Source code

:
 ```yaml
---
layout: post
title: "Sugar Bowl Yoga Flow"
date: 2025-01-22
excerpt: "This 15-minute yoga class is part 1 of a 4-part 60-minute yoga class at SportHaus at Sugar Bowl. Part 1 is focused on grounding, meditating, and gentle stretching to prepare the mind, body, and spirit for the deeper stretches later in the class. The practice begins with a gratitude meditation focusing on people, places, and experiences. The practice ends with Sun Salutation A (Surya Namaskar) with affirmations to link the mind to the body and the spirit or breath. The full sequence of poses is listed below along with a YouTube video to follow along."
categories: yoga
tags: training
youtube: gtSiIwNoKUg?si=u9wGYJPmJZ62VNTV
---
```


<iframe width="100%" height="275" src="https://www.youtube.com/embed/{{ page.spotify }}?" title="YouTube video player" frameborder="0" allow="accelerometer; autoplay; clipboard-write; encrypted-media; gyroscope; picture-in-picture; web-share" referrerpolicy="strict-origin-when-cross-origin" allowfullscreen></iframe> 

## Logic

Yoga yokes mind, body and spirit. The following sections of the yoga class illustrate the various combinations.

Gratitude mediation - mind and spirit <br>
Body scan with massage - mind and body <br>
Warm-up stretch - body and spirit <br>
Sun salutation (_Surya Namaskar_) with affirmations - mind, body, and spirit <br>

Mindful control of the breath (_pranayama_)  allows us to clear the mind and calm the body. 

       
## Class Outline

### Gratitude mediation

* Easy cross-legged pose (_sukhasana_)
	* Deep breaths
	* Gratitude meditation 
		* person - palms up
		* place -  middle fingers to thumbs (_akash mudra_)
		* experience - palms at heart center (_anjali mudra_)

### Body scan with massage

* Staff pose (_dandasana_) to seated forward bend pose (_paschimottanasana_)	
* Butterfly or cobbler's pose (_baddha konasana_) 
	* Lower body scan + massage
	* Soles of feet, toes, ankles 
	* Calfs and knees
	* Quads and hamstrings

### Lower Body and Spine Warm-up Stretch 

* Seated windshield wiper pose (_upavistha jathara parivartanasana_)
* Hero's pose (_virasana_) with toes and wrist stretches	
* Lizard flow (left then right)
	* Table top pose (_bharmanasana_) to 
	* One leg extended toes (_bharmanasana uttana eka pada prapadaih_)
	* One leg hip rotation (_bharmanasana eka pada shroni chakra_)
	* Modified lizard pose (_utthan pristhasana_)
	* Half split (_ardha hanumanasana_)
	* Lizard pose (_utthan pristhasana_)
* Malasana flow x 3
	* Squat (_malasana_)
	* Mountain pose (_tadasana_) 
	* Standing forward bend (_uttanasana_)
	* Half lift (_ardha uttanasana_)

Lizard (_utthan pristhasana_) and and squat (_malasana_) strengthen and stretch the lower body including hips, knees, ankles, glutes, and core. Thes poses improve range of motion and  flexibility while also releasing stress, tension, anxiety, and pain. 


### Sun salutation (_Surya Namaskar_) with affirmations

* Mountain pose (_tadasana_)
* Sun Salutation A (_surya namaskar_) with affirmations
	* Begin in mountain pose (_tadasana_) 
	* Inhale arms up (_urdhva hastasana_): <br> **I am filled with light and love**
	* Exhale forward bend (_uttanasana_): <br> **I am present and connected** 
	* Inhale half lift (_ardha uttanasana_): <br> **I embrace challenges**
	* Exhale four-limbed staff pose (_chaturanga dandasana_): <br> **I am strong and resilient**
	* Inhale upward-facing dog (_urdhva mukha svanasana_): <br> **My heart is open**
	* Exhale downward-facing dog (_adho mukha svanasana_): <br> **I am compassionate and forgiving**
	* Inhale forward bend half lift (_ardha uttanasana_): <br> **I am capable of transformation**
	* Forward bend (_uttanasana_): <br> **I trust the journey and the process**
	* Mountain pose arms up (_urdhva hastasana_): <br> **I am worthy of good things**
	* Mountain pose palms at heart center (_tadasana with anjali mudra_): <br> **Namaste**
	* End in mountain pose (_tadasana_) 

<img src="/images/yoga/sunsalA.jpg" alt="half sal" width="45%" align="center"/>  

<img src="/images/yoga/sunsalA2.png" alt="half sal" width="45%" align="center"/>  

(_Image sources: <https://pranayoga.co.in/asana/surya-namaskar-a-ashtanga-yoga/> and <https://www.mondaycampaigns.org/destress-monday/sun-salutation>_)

__________________________________________________

**Task goal:** What lines hold the string "massage"? Pick them out of the data.

**Solution to this task:**
Body scan with massage - mind and body <br>
### Body scan with massage
	* Lower body scan + massage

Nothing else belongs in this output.